#### SUPPLIED DATA ####

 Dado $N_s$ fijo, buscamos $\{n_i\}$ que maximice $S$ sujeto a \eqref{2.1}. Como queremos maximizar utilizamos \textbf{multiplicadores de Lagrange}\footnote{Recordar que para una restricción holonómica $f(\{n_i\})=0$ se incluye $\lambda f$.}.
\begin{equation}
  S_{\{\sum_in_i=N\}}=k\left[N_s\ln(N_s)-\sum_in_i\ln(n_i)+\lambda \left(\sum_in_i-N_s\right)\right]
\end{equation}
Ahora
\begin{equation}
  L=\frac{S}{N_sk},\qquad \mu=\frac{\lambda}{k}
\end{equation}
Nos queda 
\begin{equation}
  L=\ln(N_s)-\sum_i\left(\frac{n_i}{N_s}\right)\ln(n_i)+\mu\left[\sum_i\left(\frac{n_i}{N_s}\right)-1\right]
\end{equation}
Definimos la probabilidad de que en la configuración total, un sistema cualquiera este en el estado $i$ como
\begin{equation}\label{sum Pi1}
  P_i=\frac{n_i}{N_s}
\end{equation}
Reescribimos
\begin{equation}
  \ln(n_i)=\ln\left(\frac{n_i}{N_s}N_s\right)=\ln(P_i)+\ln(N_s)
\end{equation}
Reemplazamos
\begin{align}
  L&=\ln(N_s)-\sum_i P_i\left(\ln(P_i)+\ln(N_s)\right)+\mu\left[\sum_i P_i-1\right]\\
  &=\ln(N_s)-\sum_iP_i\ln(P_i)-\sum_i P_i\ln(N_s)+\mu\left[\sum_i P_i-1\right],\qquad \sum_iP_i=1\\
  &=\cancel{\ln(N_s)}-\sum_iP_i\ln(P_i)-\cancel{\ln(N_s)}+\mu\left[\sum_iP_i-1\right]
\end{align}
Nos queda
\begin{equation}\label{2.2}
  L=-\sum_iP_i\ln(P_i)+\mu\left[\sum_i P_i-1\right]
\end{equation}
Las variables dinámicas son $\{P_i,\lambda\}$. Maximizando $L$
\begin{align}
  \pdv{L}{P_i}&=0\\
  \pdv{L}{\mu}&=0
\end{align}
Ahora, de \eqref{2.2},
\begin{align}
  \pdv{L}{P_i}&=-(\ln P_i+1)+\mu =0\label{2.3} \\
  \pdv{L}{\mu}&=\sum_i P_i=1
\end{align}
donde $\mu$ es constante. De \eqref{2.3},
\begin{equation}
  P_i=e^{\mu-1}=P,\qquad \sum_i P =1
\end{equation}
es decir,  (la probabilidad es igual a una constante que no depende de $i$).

####
#### SUPPLIED DATA ####

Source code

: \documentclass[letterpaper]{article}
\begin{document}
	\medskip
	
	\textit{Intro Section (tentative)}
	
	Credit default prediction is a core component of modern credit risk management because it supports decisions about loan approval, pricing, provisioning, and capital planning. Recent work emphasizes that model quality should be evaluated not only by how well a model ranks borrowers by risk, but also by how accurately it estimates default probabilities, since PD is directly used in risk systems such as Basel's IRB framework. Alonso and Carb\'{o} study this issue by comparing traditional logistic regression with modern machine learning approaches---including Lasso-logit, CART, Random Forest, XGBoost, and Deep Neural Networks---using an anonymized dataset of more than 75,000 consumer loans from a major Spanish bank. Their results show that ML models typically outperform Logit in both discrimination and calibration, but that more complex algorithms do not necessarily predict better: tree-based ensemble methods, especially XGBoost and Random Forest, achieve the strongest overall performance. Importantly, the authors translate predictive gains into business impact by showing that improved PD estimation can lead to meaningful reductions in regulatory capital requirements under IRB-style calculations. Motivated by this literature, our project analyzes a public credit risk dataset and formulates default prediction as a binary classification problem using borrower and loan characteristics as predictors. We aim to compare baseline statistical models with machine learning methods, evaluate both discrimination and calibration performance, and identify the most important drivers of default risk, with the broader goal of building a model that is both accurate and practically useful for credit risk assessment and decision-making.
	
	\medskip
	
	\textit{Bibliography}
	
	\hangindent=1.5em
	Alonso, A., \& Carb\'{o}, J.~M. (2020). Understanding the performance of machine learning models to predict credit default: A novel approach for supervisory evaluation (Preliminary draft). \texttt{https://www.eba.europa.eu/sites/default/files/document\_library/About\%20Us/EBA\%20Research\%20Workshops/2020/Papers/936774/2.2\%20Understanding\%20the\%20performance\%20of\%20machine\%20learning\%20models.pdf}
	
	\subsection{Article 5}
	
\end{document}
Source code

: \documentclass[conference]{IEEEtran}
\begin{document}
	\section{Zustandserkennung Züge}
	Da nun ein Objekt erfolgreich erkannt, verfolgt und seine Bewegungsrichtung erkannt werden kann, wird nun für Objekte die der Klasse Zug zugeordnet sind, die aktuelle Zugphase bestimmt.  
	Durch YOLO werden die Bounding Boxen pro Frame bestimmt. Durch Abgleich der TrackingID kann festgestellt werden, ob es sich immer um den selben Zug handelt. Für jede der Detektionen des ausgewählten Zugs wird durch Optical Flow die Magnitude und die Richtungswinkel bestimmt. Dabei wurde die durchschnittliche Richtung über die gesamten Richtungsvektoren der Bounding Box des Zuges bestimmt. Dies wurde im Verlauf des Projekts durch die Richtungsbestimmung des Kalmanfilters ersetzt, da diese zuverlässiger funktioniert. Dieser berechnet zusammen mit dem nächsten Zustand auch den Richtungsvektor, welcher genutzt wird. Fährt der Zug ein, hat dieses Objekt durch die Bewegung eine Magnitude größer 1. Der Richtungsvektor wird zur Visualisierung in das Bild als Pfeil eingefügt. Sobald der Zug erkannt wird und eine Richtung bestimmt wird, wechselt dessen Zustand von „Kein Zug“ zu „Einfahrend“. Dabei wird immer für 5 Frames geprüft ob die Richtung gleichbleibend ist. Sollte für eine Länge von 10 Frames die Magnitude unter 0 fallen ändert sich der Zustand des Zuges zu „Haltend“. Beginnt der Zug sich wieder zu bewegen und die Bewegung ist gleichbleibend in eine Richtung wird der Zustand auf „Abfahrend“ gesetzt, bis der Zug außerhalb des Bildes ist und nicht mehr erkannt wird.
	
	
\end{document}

####

WORK TO BE COMPLETED:
The output should be exactly the lines above from the line containing "Reescribimos" to the line containing "depende de $i$).", inclusive, with no other lines.

EXERCISE RESPONSE:
Reescribimos
\begin{equation}
  \ln(n_i)=\ln\left(\frac{n_i}{N_s}N_s\right)=\ln(P_i)+\ln(N_s)
\end{equation}
Reemplazamos
\begin{align}
  L&=\ln(N_s)-\sum_i P_i\left(\ln(P_i)+\ln(N_s)\right)+\mu\left[\sum_i P_i-1\right]\\
  &=\ln(N_s)-\sum_iP_i\ln(P_i)-\sum_i P_i\ln(N_s)+\mu\left[\sum_i P_i-1\right],\qquad \sum_iP_i=1\\
  &=\cancel{\ln(N_s)}-\sum_iP_i\ln(P_i)-\cancel{\ln(N_s)}+\mu\left[\sum_iP_i-1\right]
\end{align}
Nos queda
\begin{equation}\label{2.2}
  L=-\sum_iP_i\ln(P_i)+\mu\left[\sum_i P_i-1\right]
\end{equation}
Las variables dinámicas son $\{P_i,\lambda\}$. Maximizando $L$
\begin{align}
  \pdv{L}{P_i}&=0\\
  \pdv{L}{\mu}&=0
\end{align}
Ahora, de \eqref{2.2},
\begin{align}
  \pdv{L}{P_i}&=-(\ln P_i+1)+\mu =0\label{2.3} \\
  \pdv{L}{\mu}&=\sum_i P_i=1
\end{align}
donde $\mu$ es constante. De \eqref{2.3},
\begin{equation}
  P_i=e^{\mu-1}=P,\qquad \sum_i P =1
\end{equation}
es decir,  (la probabilidad es igual a una constante que no depende de $i$).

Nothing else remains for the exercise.